Table of Contents
Introduction
The transition from pagan Rome to Christian Byzantium is not a story told primarily through texts. It is told through objects and buildings — and Thessaloniki, which was continuously inhabited and politically significant from its foundation in 315 BCE through the Byzantine period and beyond, preserves more physical evidence of this transition than almost any other city in the eastern Mediterranean.
The Rotunda, built as a pagan mausoleum or temple around 306 AD, converted to a Christian church within a century. The Arch of Galerius, completed around 303 AD to celebrate a pagan emperor’s military victory, still stands metres from the Panagia Acheiropoietos, a 5th-century Christian basilica. Roman street alignments run beneath Byzantine churches.

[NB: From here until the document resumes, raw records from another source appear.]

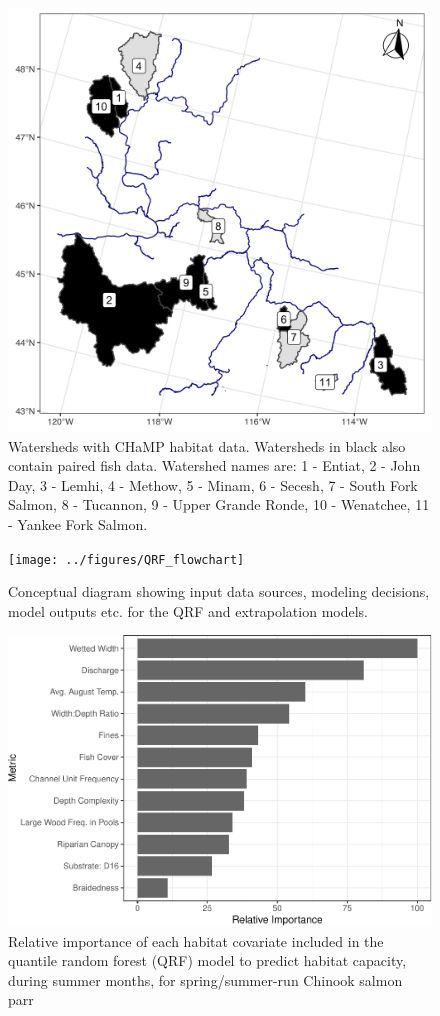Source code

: \documentclass[
  12pt,
]{article}
\begin{document}
\hypertarget{figures}{}

\begin{figure}
\includegraphics[width=0.85\linewidth]{../figures/ChampWtds} \caption{Watersheds with CHaMP habitat data. Watersheds in black also contain paired fish data. Watershed names are: 1 - Entiat, 2 - John Day, 3 - Lemhi, 4 - Methow, 5 - Minam, 6 - Secesh, 7 - South Fork Salmon, 8 - Tucannon, 9 - Upper Grande Ronde, 10 - Wenatchee, 11 - Yankee Fork Salmon.}\label{fig:wtsd-map}
\end{figure}

\newpage

\begin{figure}
\texttt{[image: ../figures/QRF\_flowchart]} \caption{Conceptual diagram showing input data sources, modeling decisions, model outputs etc. for the QRF and extrapolation models.}\label{fig:model-diag}
\end{figure}

\newpage

\begin{figure}
\centering
\includegraphics{../figures/rel-imp-figure-1.pdf}
\caption{\label{fig:rel-imp-figure}Relative importance of each habitat covariate included in the quantile random forest (QRF) model to predict habitat capacity, during summer months, for spring/summer-run Chinook salmon parr}
\end{figure}
\end{document}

The transition is not a metaphor here. It is a layer of masonry on top of another layer of masonry. Understanding the shift from Rome to Byzantium before visiting Thessaloniki makes the city’s monuments significantly more legible.

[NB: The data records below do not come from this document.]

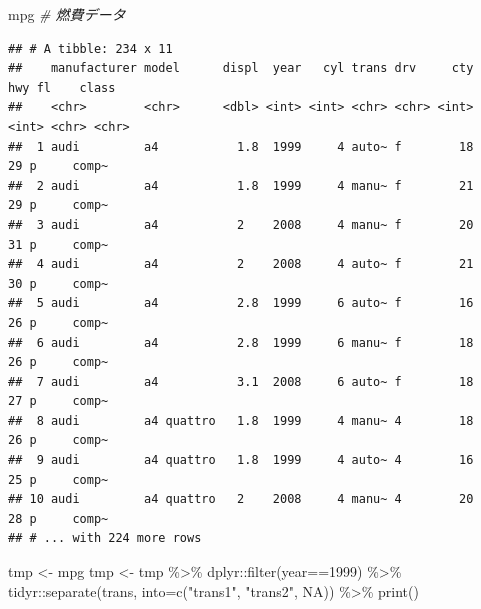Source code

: \documentclass[
]{article}
\newenvironment{Shaded}{\begin{snugshade}}{\end{snugshade}}
\newcommand{\AttributeTok}[1]{\textcolor[rgb]{0.77,0.63,0.00}{#1}}
\newcommand{\CommentTok}[1]{\textcolor[rgb]{0.56,0.35,0.01}{\textit{#1}}}
\newcommand{\ConstantTok}[1]{\textcolor[rgb]{0.00,0.00,0.00}{#1}}
\newcommand{\DecValTok}[1]{\textcolor[rgb]{0.00,0.00,0.81}{#1}}
\newcommand{\FunctionTok}[1]{\textcolor[rgb]{0.00,0.00,0.00}{#1}}
\newcommand{\NormalTok}[1]{#1}
\newcommand{\OtherTok}[1]{\textcolor[rgb]{0.56,0.35,0.01}{#1}}
\newcommand{\SpecialCharTok}[1]{\textcolor[rgb]{0.00,0.00,0.00}{#1}}
\newcommand{\StringTok}[1]{\textcolor[rgb]{0.31,0.60,0.02}{#1}}
\begin{document}
\begin{Shaded}
\begin{Highlighting}[]
\NormalTok{mpg }\CommentTok{\# 燃費データ}
\end{Highlighting}
\end{Shaded}

\begin{verbatim}
## # A tibble: 234 x 11
##    manufacturer model      displ  year   cyl trans drv     cty   hwy fl    class
##    <chr>        <chr>      <dbl> <int> <int> <chr> <chr> <int> <int> <chr> <chr>
##  1 audi         a4           1.8  1999     4 auto~ f        18    29 p     comp~
##  2 audi         a4           1.8  1999     4 manu~ f        21    29 p     comp~
##  3 audi         a4           2    2008     4 manu~ f        20    31 p     comp~
##  4 audi         a4           2    2008     4 auto~ f        21    30 p     comp~
##  5 audi         a4           2.8  1999     6 auto~ f        16    26 p     comp~
##  6 audi         a4           2.8  1999     6 manu~ f        18    26 p     comp~
##  7 audi         a4           3.1  2008     6 auto~ f        18    27 p     comp~
##  8 audi         a4 quattro   1.8  1999     4 manu~ 4        18    26 p     comp~
##  9 audi         a4 quattro   1.8  1999     4 auto~ 4        16    25 p     comp~
## 10 audi         a4 quattro   2    2008     4 manu~ 4        20    28 p     comp~
## # ... with 224 more rows
\end{verbatim}

\begin{Shaded}
\begin{Highlighting}[]
\NormalTok{tmp }\OtherTok{\textless{}{-}}\NormalTok{ mpg}
\NormalTok{tmp }\OtherTok{\textless{}{-}}
\NormalTok{  tmp }\SpecialCharTok{\%\textgreater{}\%}
\NormalTok{  dplyr}\SpecialCharTok{::}\FunctionTok{filter}\NormalTok{(year}\SpecialCharTok{==}\DecValTok{1999}\NormalTok{) }\SpecialCharTok{\%\textgreater{}\%}
\NormalTok{  tidyr}\SpecialCharTok{::}\FunctionTok{separate}\NormalTok{(trans, }\AttributeTok{into=}\FunctionTok{c}\NormalTok{(}\StringTok{"trans1"}\NormalTok{, }\StringTok{"trans2"}\NormalTok{, }\ConstantTok{NA}\NormalTok{)) }\SpecialCharTok{\%\textgreater{}\%}
  \FunctionTok{print}\NormalTok{()}
\end{Highlighting}
\end{Shaded}
\end{document}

The political events that made Christian Byzantium possible

The Edict of Milan in 313 AD is often cited as the beginning of the transition, but its practical impact was more limited than its reputation suggests. It extended religious toleration to Christians alongside practitioners of other religions; it did not make Christianity the state religion.

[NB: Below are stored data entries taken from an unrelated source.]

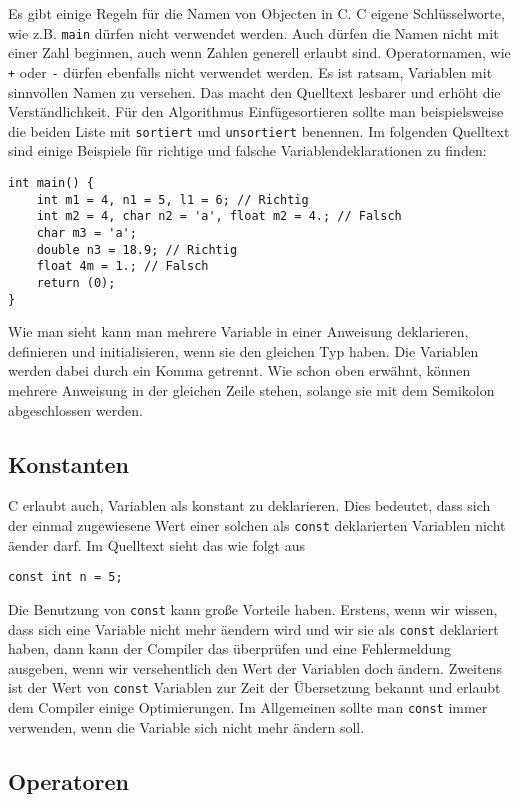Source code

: Es gibt einige Regeln für die Namen von Objecten in C. 
C eigene Schlüsselworte, wie z.B. \texttt{main} dürfen nicht verwendet werden.
Auch dürfen die Namen nicht mit einer Zahl beginnen, auch wenn Zahlen generell erlaubt sind.
Operatornamen, wie \verb|+| oder \verb|-| dürfen ebenfalls nicht verwendet werden.
Es ist ratsam, Variablen mit sinnvollen Namen zu versehen.
Das macht den Quelltext lesbarer und erhöht die Verständlichkeit.
Für den Algorithmus Einfügesortieren sollte man beispielsweise die beiden Liste mit \texttt{sortiert} und \texttt{unsortiert} benennen.
Im folgenden Quelltext sind einige Beispiele für richtige und falsche Variablendeklarationen zu finden:
\begin{lstlisting}
int main() {
    int m1 = 4, n1 = 5, l1 = 6; // Richtig
    int m2 = 4, char n2 = 'a', float m2 = 4.; // Falsch
    char m3 = 'a';
    double n3 = 18.9; // Richtig
    float 4m = 1.; // Falsch
    return (0);
}
\end{lstlisting} 
Wie man sieht kann man mehrere Variable in einer Anweisung deklarieren, definieren und initialisieren, wenn sie den gleichen Typ haben.
Die Variablen werden dabei durch ein Komma getrennt.
Wie schon oben erwähnt, können mehrere Anweisung in der gleichen Zeile stehen, solange sie mit dem Semikolon abgeschlossen werden.

\subsection{Konstanten}

C erlaubt auch, Variablen als konstant zu deklarieren. 
Dies bedeutet, dass sich der einmal zugewiesene Wert einer solchen als \verb|const| deklarierten Variablen nicht äender darf.
Im Quelltext sieht das wie folgt aus
\begin{lstlisting}
const int n = 5;
\end{lstlisting}
Die Benutzung von \verb|const| kann große Vorteile haben.
Erstens, wenn wir wissen, dass sich eine Variable nicht mehr äendern wird und wir sie als  \verb|const| deklariert haben, dann kann der Compiler das überprüfen und eine Fehlermeldung ausgeben, wenn wir versehentlich den Wert der Variablen doch ändern.
Zweitens ist der Wert von \verb|const| Variablen zur Zeit der Übersetzung bekannt und erlaubt dem Compiler einige Optimierungen.
Im Allgemeinen sollte man \verb|const| immer verwenden, wenn die Variable sich nicht mehr ändern soll.

\subsection{Operatoren}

The decisive step came in 380 AD with the Edict of Thessaloniki — issued, significantly, from this city by Emperor Theodosius I — which declared Nicene Christianity the sole legitimate religion of the Roman Empire and redefined all other religious practices as heresy.
The edict was issued from Thessaloniki specifically because Theodosius was based there during his campaigns against the Goths, making the city the administrative centre from which Christian Byzantium was legally constituted. The practical enforcement of Theodosius’s edict took decades.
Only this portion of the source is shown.